Work instruction:
Search the data below for the string "nums". Extract every line that contains it.

BEGIN Task material

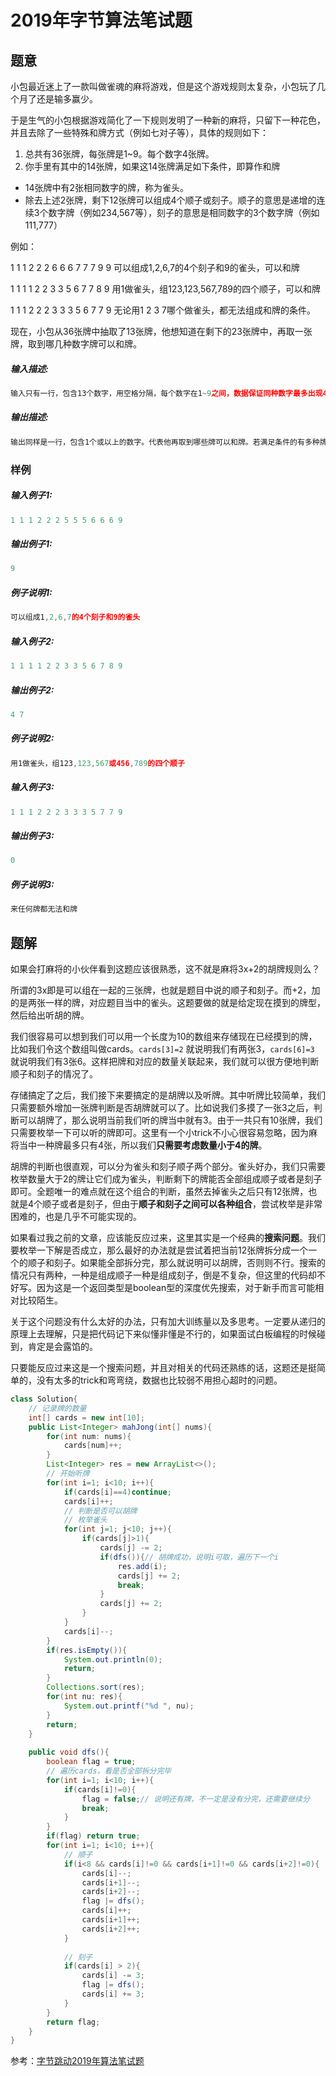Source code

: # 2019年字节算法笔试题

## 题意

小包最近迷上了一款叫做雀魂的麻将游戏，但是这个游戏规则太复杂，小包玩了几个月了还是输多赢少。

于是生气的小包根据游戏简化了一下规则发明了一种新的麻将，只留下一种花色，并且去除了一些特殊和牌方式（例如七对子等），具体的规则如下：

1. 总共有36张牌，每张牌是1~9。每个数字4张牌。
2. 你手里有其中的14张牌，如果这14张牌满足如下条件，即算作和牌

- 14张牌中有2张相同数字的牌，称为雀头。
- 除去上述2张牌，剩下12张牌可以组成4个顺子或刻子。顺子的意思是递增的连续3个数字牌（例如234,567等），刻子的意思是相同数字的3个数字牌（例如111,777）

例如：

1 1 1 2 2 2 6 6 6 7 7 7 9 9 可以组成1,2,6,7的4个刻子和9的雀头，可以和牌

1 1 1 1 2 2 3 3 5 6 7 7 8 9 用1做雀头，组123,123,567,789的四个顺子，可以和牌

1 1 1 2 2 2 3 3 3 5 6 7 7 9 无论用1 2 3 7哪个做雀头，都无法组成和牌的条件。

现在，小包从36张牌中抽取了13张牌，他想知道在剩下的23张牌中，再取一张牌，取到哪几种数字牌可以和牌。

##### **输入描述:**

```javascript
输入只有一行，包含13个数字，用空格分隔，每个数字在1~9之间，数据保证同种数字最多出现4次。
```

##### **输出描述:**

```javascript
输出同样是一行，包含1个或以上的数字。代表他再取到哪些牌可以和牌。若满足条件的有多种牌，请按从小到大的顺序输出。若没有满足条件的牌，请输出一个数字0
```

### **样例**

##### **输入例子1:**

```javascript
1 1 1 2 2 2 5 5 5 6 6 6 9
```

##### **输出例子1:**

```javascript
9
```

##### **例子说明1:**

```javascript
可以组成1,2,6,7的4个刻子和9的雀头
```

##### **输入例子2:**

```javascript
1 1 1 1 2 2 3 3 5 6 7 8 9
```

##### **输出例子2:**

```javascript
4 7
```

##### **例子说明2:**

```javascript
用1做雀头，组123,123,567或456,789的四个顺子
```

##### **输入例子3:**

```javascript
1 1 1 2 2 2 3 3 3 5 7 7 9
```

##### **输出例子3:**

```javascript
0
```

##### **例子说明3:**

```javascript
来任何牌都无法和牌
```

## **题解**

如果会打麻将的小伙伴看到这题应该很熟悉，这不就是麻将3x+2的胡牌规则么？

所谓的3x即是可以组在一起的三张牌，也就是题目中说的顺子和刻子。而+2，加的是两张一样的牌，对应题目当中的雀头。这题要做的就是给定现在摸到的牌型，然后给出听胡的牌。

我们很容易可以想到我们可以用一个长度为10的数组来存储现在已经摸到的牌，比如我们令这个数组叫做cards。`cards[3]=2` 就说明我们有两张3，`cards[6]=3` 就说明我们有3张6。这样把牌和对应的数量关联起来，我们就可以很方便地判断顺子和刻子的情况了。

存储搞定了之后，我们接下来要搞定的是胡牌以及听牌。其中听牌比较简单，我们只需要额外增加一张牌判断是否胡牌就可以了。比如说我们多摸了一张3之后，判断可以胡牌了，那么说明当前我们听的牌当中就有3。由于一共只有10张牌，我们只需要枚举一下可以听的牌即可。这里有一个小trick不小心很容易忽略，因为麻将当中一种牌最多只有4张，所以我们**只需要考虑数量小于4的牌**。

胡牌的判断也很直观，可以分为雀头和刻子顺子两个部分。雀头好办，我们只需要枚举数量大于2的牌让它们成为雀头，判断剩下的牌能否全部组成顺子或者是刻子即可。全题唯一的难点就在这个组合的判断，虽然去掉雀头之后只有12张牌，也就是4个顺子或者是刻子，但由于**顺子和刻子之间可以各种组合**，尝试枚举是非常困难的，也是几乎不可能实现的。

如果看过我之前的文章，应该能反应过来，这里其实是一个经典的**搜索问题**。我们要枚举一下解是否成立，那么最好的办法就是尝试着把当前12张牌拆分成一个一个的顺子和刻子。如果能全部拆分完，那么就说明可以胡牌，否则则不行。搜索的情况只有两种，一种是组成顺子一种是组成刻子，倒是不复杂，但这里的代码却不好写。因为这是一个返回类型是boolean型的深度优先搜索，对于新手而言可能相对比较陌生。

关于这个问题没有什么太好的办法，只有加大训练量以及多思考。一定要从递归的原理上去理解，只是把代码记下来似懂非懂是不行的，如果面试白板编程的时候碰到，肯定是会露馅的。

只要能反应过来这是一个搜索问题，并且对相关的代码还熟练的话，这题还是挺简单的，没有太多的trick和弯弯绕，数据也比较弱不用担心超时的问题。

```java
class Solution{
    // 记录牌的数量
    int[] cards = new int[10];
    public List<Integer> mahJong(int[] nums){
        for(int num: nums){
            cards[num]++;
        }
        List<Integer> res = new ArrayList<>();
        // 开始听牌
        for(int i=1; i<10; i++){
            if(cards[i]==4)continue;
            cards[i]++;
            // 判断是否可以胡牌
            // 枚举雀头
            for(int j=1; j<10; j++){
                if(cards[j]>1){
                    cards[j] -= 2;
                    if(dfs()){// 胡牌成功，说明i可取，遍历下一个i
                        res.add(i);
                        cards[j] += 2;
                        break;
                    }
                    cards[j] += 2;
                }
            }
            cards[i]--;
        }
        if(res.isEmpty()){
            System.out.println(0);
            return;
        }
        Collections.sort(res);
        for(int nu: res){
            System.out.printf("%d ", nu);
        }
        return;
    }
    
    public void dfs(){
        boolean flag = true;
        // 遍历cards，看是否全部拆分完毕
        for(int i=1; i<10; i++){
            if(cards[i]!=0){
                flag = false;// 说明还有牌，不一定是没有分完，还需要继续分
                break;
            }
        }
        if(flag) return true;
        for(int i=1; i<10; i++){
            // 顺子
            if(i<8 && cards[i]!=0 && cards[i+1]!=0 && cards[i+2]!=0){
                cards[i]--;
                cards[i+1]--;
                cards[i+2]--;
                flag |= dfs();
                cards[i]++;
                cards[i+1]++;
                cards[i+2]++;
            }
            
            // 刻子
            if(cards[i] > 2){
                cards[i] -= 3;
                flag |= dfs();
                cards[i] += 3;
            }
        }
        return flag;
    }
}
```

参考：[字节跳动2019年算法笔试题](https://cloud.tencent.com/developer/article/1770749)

END Task material

Solution:
    public List<Integer> mahJong(int[] nums){
        for(int num: nums){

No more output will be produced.